In my version of data2, none of the input geneIDs fails to find a mapping. The warning shows that 19.54% of yours fail.
I would have to know much more than I ever will to be able to guess whether this is due to the nature of the beast (the inputIDs) or whether some of them may be malformed, mis-transcribed or simply outside of the reference database.
In sum, there doesn't appear to be anything wrong with your code; the trouble springs from your data. In your position, I would take random samples of, say 25% without replacement and give the result to your function in place of data2 and see how often you get the warning and whether the percentages vary. If you consistently find around 20% fail to map rate, you can be confident that the gene IDs are scattered throughout, and the challenge will be to identify them.

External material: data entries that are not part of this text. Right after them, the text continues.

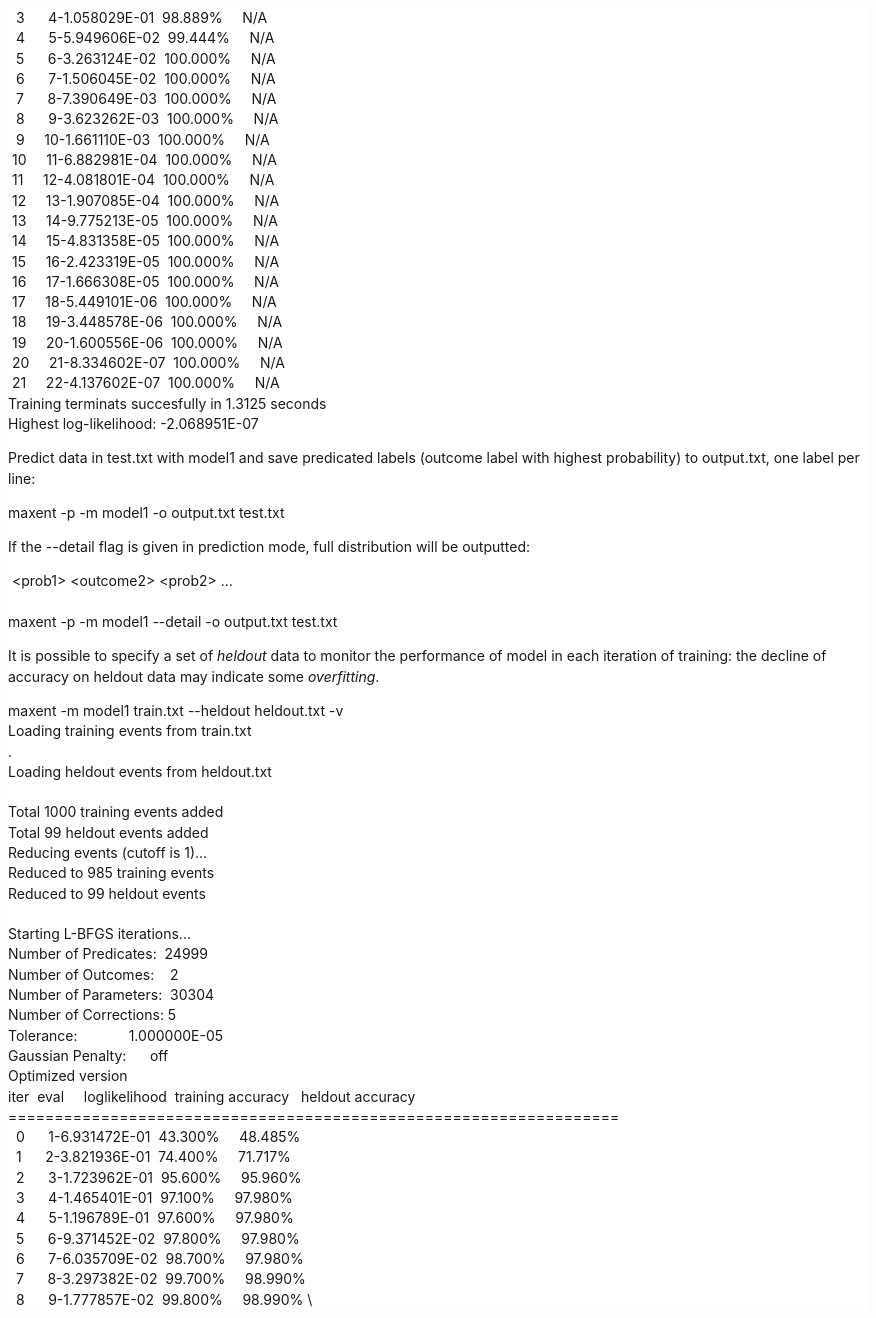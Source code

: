   3      4-1.058029E-01  98.889%     N/A \
  4      5-5.949606E-02  99.444%     N/A \
  5      6-3.263124E-02  100.000%     N/A \
  6      7-1.506045E-02  100.000%     N/A \
  7      8-7.390649E-03  100.000%     N/A \
  8      9-3.623262E-03  100.000%     N/A \
  9     10-1.661110E-03  100.000%     N/A \
 10     11-6.882981E-04  100.000%     N/A \
 11     12-4.081801E-04  100.000%     N/A \
 12     13-1.907085E-04  100.000%     N/A \
 13     14-9.775213E-05  100.000%     N/A \
 14     15-4.831358E-05  100.000%     N/A \
 15     16-2.423319E-05  100.000%     N/A \
 16     17-1.666308E-05  100.000%     N/A \
 17     18-5.449101E-06  100.000%     N/A \
 18     19-3.448578E-06  100.000%     N/A \
 19     20-1.600556E-06  100.000%     N/A \
 20     21-8.334602E-07  100.000%     N/A \
 21     22-4.137602E-07  100.000%     N/A \
Training terminats succesfully in 1.3125 seconds \
Highest log-likelihood: -2.068951E-07

Predict data in test.txt with model1 and save predicated labels (outcome label with highest probability) to output.txt, one label per line:

maxent -p -m model1 -o output.txt test.txt

If the --detail flag is given in prediction mode, full distribution will be outputted:

 \<prob1\> \<outcome2\> \<prob2\> \... \
 \
maxent -p -m model1 \--detail -o output.txt test.txt 

It is possible to specify a set of *heldout* data to monitor the performance of model in each iteration of training: the decline of accuracy on heldout data may indicate some *overfitting*.

maxent -m model1 train.txt \--heldout heldout.txt -v \
Loading training events from train.txt \
. \
Loading heldout events from heldout.txt \
 \
Total 1000 training events added \
Total 99 heldout events added \
Reducing events (cutoff is 1)\... \
Reduced to 985 training events \
Reduced to 99 heldout events \
 \
Starting L-BFGS iterations\... \
Number of Predicates:  24999 \
Number of Outcomes:    2 \
Number of Parameters:  30304 \
Number of Corrections: 5 \
Tolerance:             1.000000E-05 \
Gaussian Penalty:      off \
Optimized version \
iter  eval     loglikelihood  training accuracy   heldout accuracy \
================================================================== \
  0      1-6.931472E-01  43.300%     48.485% \
  1      2-3.821936E-01  74.400%     71.717% \
  2      3-1.723962E-01  95.600%     95.960% \
  3      4-1.465401E-01  97.100%     97.980% \
  4      5-1.196789E-01  97.600%     97.980% \
  5      6-9.371452E-02  97.800%     97.980% \
  6      7-6.035709E-02  98.700%     97.980% \
  7      8-3.297382E-02  99.700%     98.990% \
  8      9-1.777857E-02  99.800%     98.990% \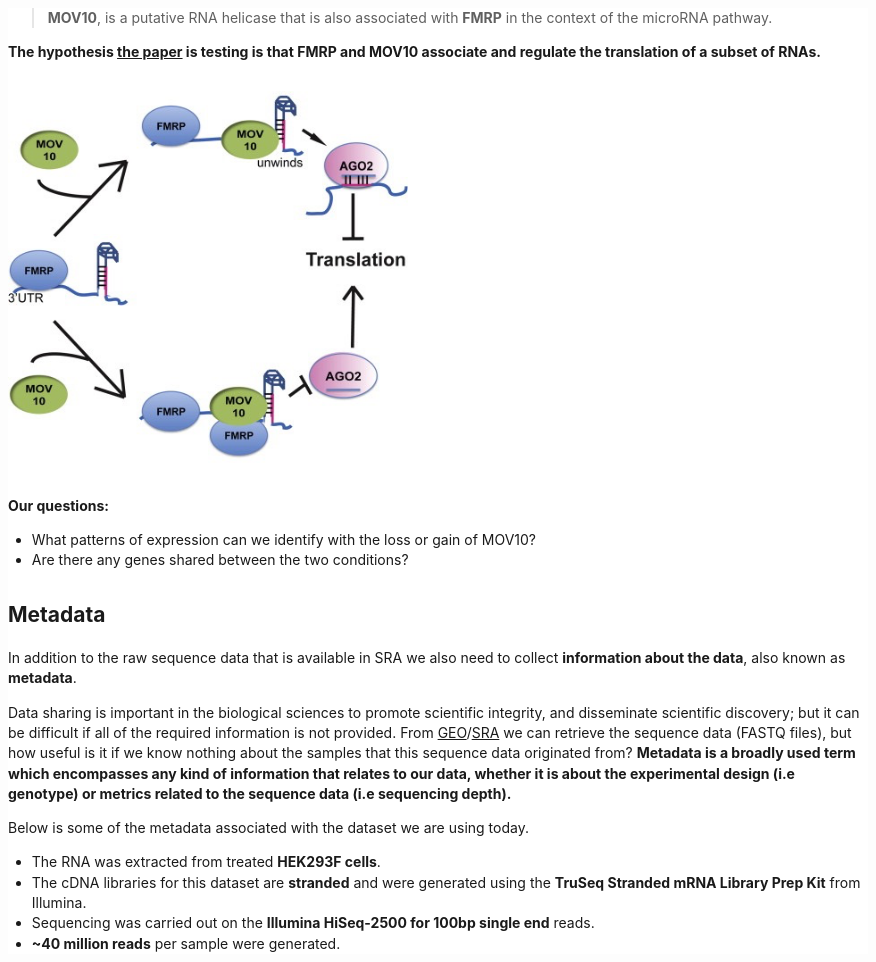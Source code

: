 > **MOV10**, is a putative RNA helicase that is also associated with **FMRP** in the context of the microRNA pathway. 

**The hypothesis [the paper](http://www.ncbi.nlm.nih.gov/pubmed/25464849) is testing is that FMRP and MOV10 associate and regulate the translation of a subset of RNAs.**

<img src="../img/mov10-model.png" width="400">

**Our questions:**
* What patterns of expression can we identify with the loss or gain of MOV10? 
* Are there any genes shared between the two conditions?

## Metadata

In addition to the raw sequence data that is available in SRA we also need to collect **information about the data**, also known as **metadata**.

Data sharing is important in the biological sciences to promote scientific integrity, and disseminate scientific discovery; but it can be difficult if all of the required information is not provided. From [GEO][]/[SRA][] we can retrieve the sequence data (FASTQ files), but how useful is it if we know nothing about the samples that this sequence data originated from? **Metadata is a broadly used term which encompasses any kind of information that relates to our data, whether it is about the experimental design (i.e genotype) or metrics related to the sequence data (i.e sequencing depth).**

Below is some of the metadata associated with the dataset we are using today.

* The RNA was extracted from treated **HEK293F cells**.  
* The cDNA libraries for this dataset are **stranded** and were generated using the **TruSeq Stranded mRNA Library Prep Kit** from Illumina. 
* Sequencing was carried out on the **Illumina HiSeq-2500 for 100bp single end** reads. 
* **~40 million reads** per sample were generated.


[GEO]: https://www.ncbi.nlm.nih.gov/geo/query/acc.cgi?acc=GSE51443 "Gene Expression Omnibus"
[SRA]: https://trace.ncbi.nlm.nih.gov/Traces/sra/?study=SRP031507 "Sequence Read Archive"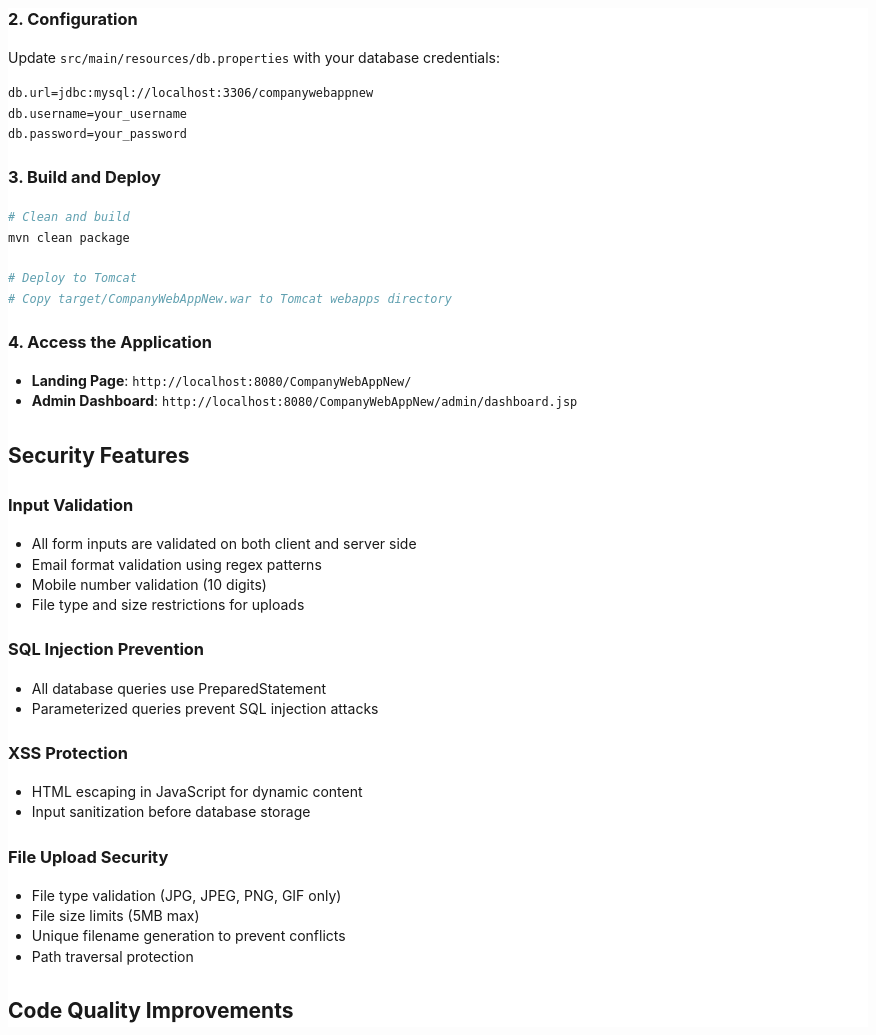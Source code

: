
 ```sql
```

### 2. Configuration

Update `src/main/resources/db.properties` with your database credentials:

```properties
db.url=jdbc:mysql://localhost:3306/companywebappnew
db.username=your_username
db.password=your_password
```

### 3. Build and Deploy

```bash
# Clean and build
mvn clean package

# Deploy to Tomcat
# Copy target/CompanyWebAppNew.war to Tomcat webapps directory
```

### 4. Access the Application

- **Landing Page**: `http://localhost:8080/CompanyWebAppNew/`
- **Admin Dashboard**: `http://localhost:8080/CompanyWebAppNew/admin/dashboard.jsp`

## Security Features

### Input Validation
- All form inputs are validated on both client and server side
- Email format validation using regex patterns
- Mobile number validation (10 digits)
- File type and size restrictions for uploads

### SQL Injection Prevention
- All database queries use PreparedStatement
- Parameterized queries prevent SQL injection attacks

### XSS Protection
- HTML escaping in JavaScript for dynamic content
- Input sanitization before database storage

### File Upload Security
- File type validation (JPG, JPEG, PNG, GIF only)
- File size limits (5MB max)
- Unique filename generation to prevent conflicts
- Path traversal protection

## Code Quality Improvements
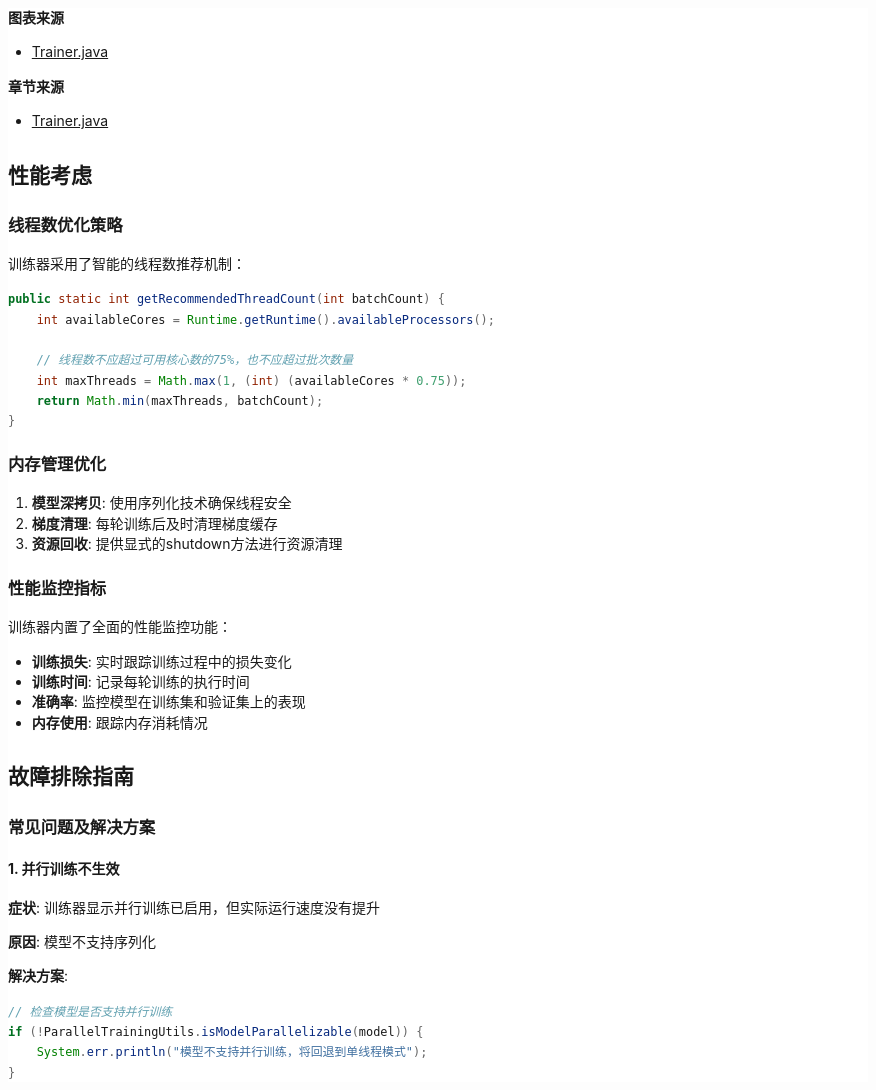 **图表来源**
- [Trainer.java](file://tinyai-dl-ml/src/main/java/io/leavesfly/tinyai/ml/Trainer.java#L1-L20)

**章节来源**
- [Trainer.java](file://tinyai-dl-ml/src/main/java/io/leavesfly/tinyai/ml/Trainer.java#L1-L20)

## 性能考虑

### 线程数优化策略

训练器采用了智能的线程数推荐机制：

```java
public static int getRecommendedThreadCount(int batchCount) {
    int availableCores = Runtime.getRuntime().availableProcessors();

    // 线程数不应超过可用核心数的75%，也不应超过批次数量
    int maxThreads = Math.max(1, (int) (availableCores * 0.75));
    return Math.min(maxThreads, batchCount);
}
```

### 内存管理优化

1. **模型深拷贝**: 使用序列化技术确保线程安全
2. **梯度清理**: 每轮训练后及时清理梯度缓存
3. **资源回收**: 提供显式的shutdown方法进行资源清理

### 性能监控指标

训练器内置了全面的性能监控功能：

- **训练损失**: 实时跟踪训练过程中的损失变化
- **训练时间**: 记录每轮训练的执行时间
- **准确率**: 监控模型在训练集和验证集上的表现
- **内存使用**: 跟踪内存消耗情况

## 故障排除指南

### 常见问题及解决方案

#### 1. 并行训练不生效

**症状**: 训练器显示并行训练已启用，但实际运行速度没有提升

**原因**: 模型不支持序列化

**解决方案**:
```java
// 检查模型是否支持并行训练
if (!ParallelTrainingUtils.isModelParallelizable(model)) {
    System.err.println("模型不支持并行训练，将回退到单线程模式");
}
```
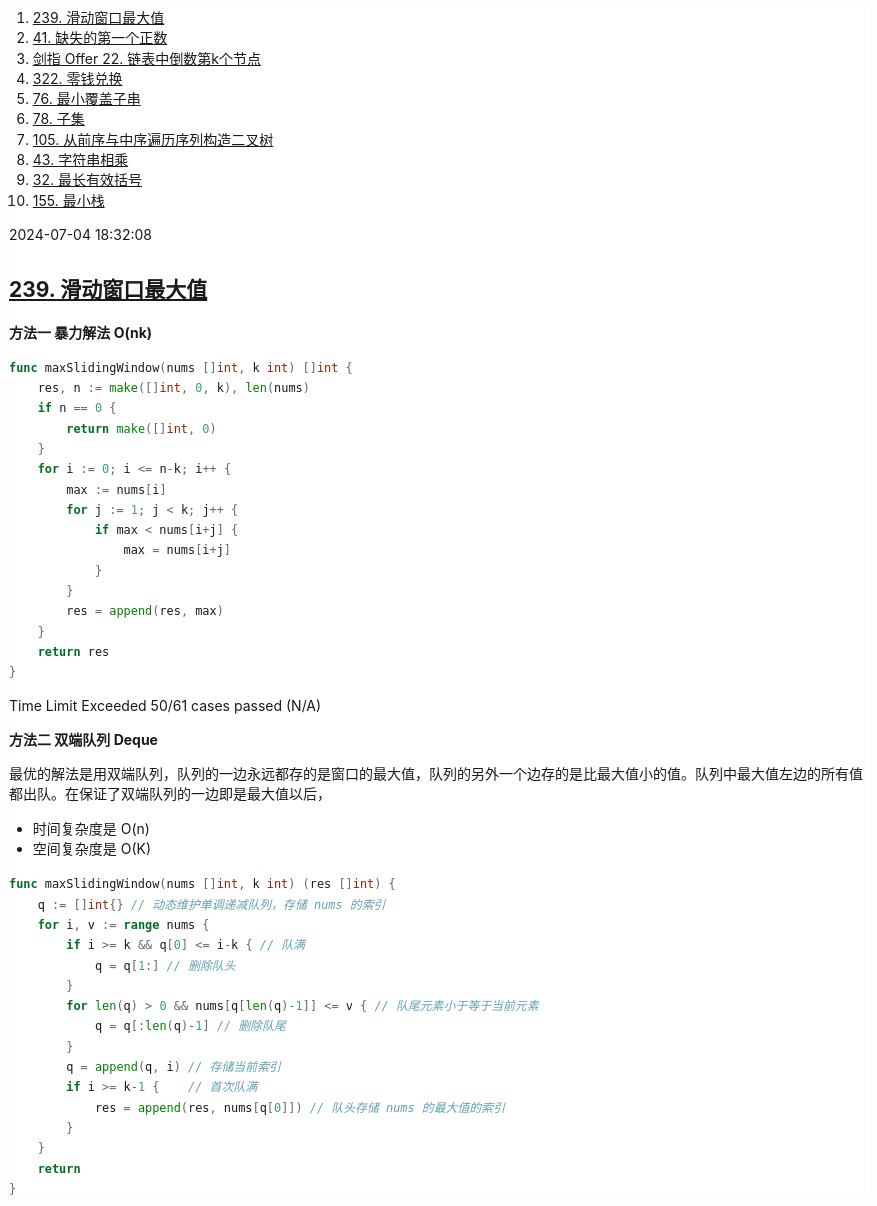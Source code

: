 1. [239. 滑动窗口最大值](#239-滑动窗口最大值)
2. [41. 缺失的第一个正数](#41-缺失的第一个正数)
3. [剑指 Offer 22. 链表中倒数第k个节点](#剑指-offer-22-链表中倒数第k个节点)
4. [322. 零钱兑换](#322-零钱兑换)
5. [76. 最小覆盖子串](#76-最小覆盖子串)
6. [78. 子集](#78-子集)
7. [105. 从前序与中序遍历序列构造二叉树](#105-从前序与中序遍历序列构造二叉树)
8. [43. 字符串相乘](#43-字符串相乘)
9. [32. 最长有效括号](#32-最长有效括号)
10. [155. 最小栈](#155-最小栈)




2024-07-04 18:32:08


## [239. 滑动窗口最大值](https://leetcode-cn.com/problems/sliding-window-maximum/)

**方法一 暴力解法 O(nk)**

``` go
func maxSlidingWindow(nums []int, k int) []int {
	res, n := make([]int, 0, k), len(nums)
	if n == 0 {
		return make([]int, 0)
	}
	for i := 0; i <= n-k; i++ {
		max := nums[i]
		for j := 1; j < k; j++ {
			if max < nums[i+j] {
				max = nums[i+j]
			}
		}
		res = append(res, max)
	}
	return res
}
```
Time Limit Exceeded
50/61 cases passed (N/A)

**方法二 双端队列 Deque**

最优的解法是用双端队列，队列的一边永远都存的是窗口的最大值，队列的另外一个边存的是比最大值小的值。队列中最大值左边的所有值都出队。在保证了双端队列的一边即是最大值以后，

- 时间复杂度是 O(n)
- 空间复杂度是 O(K)

```go
func maxSlidingWindow(nums []int, k int) (res []int) {
	q := []int{} // 动态维护单调递减队列，存储 nums 的索引
	for i, v := range nums {
		if i >= k && q[0] <= i-k { // 队满
			q = q[1:] // 删除队头
		}
		for len(q) > 0 && nums[q[len(q)-1]] <= v { // 队尾元素小于等于当前元素
			q = q[:len(q)-1] // 删除队尾
		}
		q = append(q, i) // 存储当前索引
		if i >= k-1 {    // 首次队满
			res = append(res, nums[q[0]]) // 队头存储 nums 的最大值的索引
		}
	}
	return
}
```
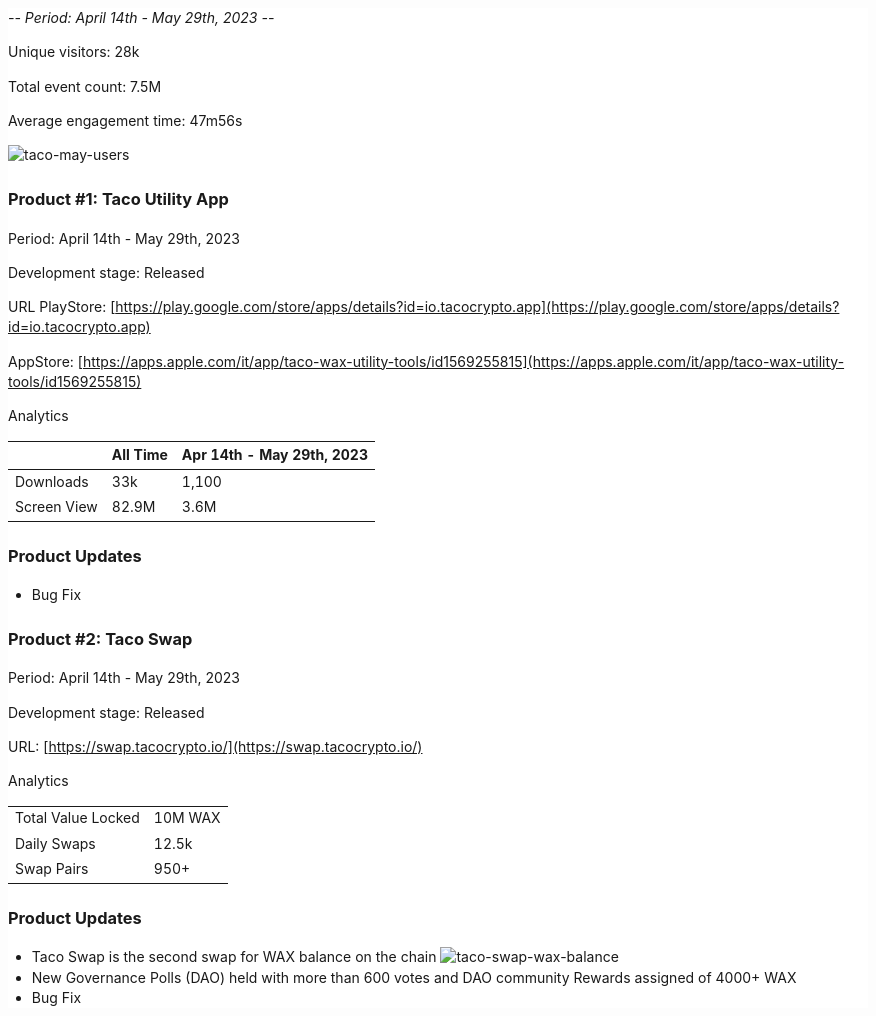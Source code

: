 *-- Period: April 14th - May 29th, 2023 --*

Unique visitors: 28k

Total event count: 7.5M

Average engagement time: 47m56s

![taco-may-users](https://assets.tacostudios.io/bp-assets/may-2023/users.png)


### Product #1: Taco Utility App

Period: April 14th - May 29th, 2023

Development stage: Released

URL
PlayStore: [https://play.google.com/store/apps/details?id=io.tacocrypto.app](https://play.google.com/store/apps/details?id=io.tacocrypto.app)

AppStore: [https://apps.apple.com/it/app/taco-wax-utility-tools/id1569255815](https://apps.apple.com/it/app/taco-wax-utility-tools/id1569255815)

Analytics 

|  | All Time | Apr 14th - May 29th, 2023 |
| --- | --- | --- |
| Downloads | 33k | 1,100 |
| Screen View | 82.9M | 3.6M |

### Product Updates

- Bug Fix


### Product #2: Taco Swap

Period: April 14th - May 29th, 2023

Development stage: Released

URL: [https://swap.tacocrypto.io/](https://swap.tacocrypto.io/)

Analytics 

|  |  |
| --- | --- |
| Total Value Locked | 10M WAX |
| Daily Swaps | 12.5k |
| Swap Pairs | 950+ |

### Product Updates

- Taco Swap is the second swap for WAX balance on the chain
![taco-swap-wax-balance](https://assets.tacostudios.io/bp-assets/may-2023/swap-wax-balance.png)
- New Governance Polls (DAO) held with more than 600 votes and DAO community Rewards assigned of 4000+ WAX
- Bug Fix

Lets say you take six samples, a,b,c,d,e,f`` that produce
18.04, 19.25, 18.97, 19.01 and 21.2` in the warnings.
Do setdiff
on each pair to find the unions, a',b',c',d',e',f'
and run those through the function and note the differences in results. Proceeding that way will help you narrow down the possible offenders, subset them out of data2 and repeat, eventually to allow you to build a list of known problematic geneIDs to ether be censored, corrected or, if this is an expected result for the type of gene set you're working for, to consult the documentation for any functions for parameter tuning on any modeling you're planning.